Version 1: put array onto the stack. Use a macro for non-standard C++ definition of local variable-length arrays:
template <typename MIR, typename T, ORDERING ORD>
void ExpressionPlus::T_Evaluate (const MIR & ir, BareSliceMatrix<T,ORD> values) const
{
size_t np = ir.Size();
size_t dim = Dimension();
STACK_ARRAY(T, hmem, np*dim);
FlatMatrix<T,ORD> temp(dim, np, &hmem[0]);
c1->Evaluate (ir, values);
c2->Evaluate (ir, temp);
for (size_t i = 0; i < mydim; i++)
for (size_t j = 0; j < np; j++)
values(i,j) = values(i,j)+temp(i,j);
}
Version 2: Preserve a fixed size of memory, and use dynamic allocation for larger needs:
template <typename MIR, typename T, ORDERING ORD>
void ExpressionPlus::T_Evaluate (const MIR & ir, BareSliceMatrix<T,ORD> values) const
{
size_t np = ir.Size();
size_t dim = Dimension();
ArrayMem<100,T> hmem(np*dim);
FlatMatrix<T,ORD> temp(dim, np, &hmem[0]);
c1->Evaluate (ir, values);
c2->Evaluate (ir, temp);
for (size_t i = 0; i < mydim; i++)
for (size_t j = 0; j < np; j++)
values(i,j) = values(i,j)+temp(i,j);
}
New since NGSolve 2606:
A
LocalHeappreallocates a big chunk of memory, and behaves like a stack. However size is user-defined, and over-flow can be detected by C++ code. Used for a long time within NGSolve. For many functions it is propagated by function arguments, but by far not for all.Using one global variable does not work with multi-threading
Now, we introduced a
thread_local LocalHeap, which is a global variable for each thread (thx Matthias).

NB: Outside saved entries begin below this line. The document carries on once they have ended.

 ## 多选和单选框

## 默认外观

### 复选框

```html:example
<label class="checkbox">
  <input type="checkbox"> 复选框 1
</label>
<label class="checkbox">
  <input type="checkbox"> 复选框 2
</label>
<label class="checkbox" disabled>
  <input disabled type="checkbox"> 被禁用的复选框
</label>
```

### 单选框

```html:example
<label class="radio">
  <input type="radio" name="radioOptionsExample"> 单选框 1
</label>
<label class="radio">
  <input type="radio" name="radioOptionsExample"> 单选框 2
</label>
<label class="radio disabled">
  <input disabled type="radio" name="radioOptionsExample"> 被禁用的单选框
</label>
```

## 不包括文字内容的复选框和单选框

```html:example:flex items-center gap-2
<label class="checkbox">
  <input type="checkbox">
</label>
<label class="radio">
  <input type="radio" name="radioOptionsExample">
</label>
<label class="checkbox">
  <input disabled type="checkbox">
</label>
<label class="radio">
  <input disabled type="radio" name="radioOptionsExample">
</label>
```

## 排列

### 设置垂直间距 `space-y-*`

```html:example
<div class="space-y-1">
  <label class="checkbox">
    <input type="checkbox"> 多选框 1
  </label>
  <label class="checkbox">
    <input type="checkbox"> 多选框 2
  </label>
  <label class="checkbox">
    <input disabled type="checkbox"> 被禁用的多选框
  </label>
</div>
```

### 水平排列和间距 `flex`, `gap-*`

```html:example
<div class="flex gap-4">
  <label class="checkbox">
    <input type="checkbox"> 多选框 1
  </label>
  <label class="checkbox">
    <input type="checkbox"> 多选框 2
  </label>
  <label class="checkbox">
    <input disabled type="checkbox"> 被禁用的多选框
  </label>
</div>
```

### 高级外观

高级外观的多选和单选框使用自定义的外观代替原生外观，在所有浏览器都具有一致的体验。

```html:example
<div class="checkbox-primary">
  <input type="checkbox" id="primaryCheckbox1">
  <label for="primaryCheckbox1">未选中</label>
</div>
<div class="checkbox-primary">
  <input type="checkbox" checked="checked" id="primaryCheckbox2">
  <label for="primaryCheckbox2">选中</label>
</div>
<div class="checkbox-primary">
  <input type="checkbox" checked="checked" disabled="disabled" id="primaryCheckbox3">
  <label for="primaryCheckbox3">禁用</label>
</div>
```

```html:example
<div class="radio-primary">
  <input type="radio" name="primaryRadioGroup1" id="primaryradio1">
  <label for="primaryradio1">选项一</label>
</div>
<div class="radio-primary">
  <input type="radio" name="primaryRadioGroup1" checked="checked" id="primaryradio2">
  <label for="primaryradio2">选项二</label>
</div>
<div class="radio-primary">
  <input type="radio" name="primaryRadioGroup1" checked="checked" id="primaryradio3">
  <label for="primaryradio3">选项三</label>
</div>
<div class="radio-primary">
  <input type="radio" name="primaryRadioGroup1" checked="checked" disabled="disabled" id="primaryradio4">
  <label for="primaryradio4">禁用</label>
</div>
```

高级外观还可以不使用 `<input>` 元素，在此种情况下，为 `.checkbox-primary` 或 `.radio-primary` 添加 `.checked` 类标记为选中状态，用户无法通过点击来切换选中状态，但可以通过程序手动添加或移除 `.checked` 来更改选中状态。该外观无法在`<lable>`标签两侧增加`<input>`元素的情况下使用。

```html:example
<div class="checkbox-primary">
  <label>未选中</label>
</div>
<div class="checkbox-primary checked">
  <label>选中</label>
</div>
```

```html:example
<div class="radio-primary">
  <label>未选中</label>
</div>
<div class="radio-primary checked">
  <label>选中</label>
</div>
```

template <typename MIR, typename T, ORDERING ORD>
void ExpressionPlus::T_Evaluate (const MIR & ir, BareSliceMatrix<T,ORD> values) const
{
size_t np = ir.Size();
size_t dim = Dimension();
LocalHeap &lh = TLHeap();
HeapReset hr(lh);
FlatMatrix<T,ORD> temp(dim, np, lh);
c1->Evaluate (ir, values);
c2->Evaluate (ir, temp);
for (size_t i = 0; i < dim; i++)
for (size_t j = 0; j < np; j++)
values(i,j) = values(i,j)+temp(i,j);
}
Now, no big data is kept on the system-stack. Matrix entries are kept on the home-made LocalHeap stack. There are still limits, since control structures are kept on the system stack.